Below are some entries. Copy each line in them that holds "stable".
[Start of Attachment]
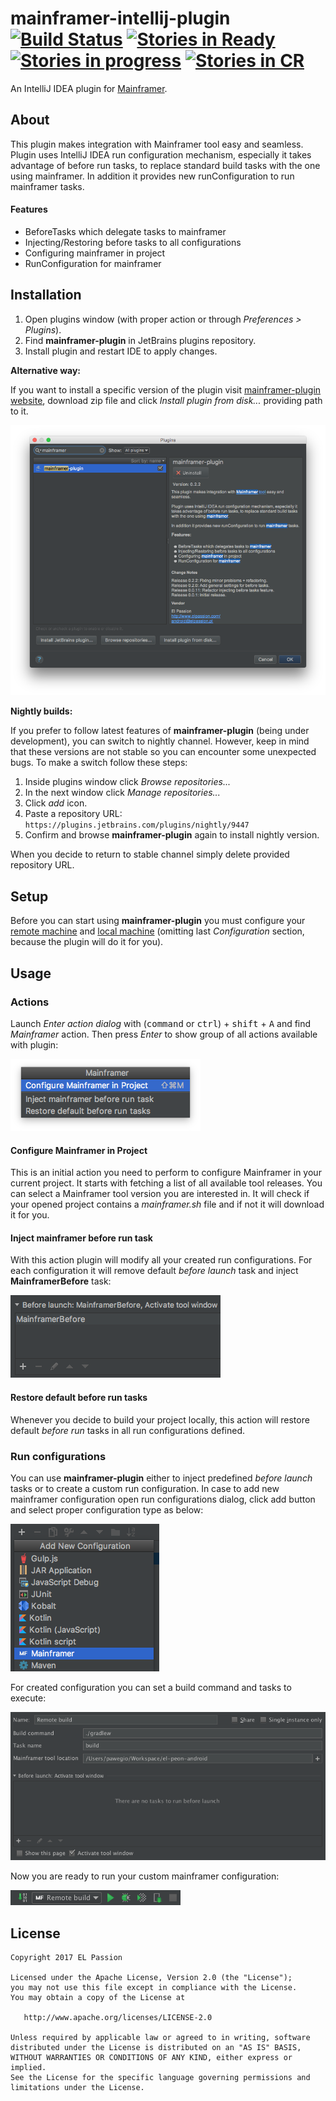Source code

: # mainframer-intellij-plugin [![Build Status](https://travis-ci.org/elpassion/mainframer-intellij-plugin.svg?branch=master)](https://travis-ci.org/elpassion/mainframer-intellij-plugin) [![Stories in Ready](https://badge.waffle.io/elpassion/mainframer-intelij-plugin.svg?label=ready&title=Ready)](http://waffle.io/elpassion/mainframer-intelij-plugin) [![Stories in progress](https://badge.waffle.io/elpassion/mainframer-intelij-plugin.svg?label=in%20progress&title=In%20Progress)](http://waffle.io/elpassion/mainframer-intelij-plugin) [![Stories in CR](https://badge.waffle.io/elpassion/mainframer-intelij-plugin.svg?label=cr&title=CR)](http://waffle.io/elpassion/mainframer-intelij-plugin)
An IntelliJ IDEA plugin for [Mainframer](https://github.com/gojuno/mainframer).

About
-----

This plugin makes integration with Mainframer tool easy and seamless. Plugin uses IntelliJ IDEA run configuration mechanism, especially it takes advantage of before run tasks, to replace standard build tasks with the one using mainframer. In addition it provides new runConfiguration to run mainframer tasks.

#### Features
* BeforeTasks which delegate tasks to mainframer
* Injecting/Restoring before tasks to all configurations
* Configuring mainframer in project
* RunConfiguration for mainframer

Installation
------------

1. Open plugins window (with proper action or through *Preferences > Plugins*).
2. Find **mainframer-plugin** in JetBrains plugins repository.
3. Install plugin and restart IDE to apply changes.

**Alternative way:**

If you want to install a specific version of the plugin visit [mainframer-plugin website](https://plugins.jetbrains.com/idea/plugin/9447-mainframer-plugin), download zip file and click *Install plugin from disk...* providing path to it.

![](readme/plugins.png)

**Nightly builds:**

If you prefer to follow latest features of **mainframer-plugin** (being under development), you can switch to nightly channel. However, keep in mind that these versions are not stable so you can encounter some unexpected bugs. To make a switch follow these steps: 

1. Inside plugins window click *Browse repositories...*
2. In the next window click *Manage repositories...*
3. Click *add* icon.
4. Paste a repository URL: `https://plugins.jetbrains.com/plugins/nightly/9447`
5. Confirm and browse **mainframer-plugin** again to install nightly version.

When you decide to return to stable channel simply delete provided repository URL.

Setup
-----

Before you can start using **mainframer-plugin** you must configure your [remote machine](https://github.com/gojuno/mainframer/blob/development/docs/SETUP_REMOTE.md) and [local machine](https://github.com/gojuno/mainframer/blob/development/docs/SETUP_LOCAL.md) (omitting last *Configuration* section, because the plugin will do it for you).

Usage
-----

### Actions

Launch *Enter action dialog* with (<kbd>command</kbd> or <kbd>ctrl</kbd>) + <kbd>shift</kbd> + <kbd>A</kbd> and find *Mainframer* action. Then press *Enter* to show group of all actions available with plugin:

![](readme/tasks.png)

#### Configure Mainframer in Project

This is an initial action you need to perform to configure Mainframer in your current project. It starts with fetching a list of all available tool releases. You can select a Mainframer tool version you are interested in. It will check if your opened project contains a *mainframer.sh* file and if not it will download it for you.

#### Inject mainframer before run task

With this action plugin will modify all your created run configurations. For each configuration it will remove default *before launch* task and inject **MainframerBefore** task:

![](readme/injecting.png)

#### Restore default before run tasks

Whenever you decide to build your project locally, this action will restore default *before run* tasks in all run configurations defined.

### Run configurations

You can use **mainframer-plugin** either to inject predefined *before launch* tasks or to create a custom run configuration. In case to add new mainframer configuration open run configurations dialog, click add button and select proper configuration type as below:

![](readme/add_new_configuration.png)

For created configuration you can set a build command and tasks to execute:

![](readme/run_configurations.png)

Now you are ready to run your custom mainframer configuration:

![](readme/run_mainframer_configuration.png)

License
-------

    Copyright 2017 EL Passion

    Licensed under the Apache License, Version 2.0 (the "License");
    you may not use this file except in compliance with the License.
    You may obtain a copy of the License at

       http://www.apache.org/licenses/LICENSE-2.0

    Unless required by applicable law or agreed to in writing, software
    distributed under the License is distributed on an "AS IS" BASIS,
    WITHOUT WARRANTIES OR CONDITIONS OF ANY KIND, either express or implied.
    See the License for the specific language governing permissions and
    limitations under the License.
[End of Attachment]
* [Exercise response]
If you prefer to follow latest features of **mainframer-plugin** (being under development), you can switch to nightly channel. However, keep in mind that these versions are not stable so you can encounter some unexpected bugs. To make a switch follow these steps: 
When you decide to return to stable channel simply delete provided repository URL.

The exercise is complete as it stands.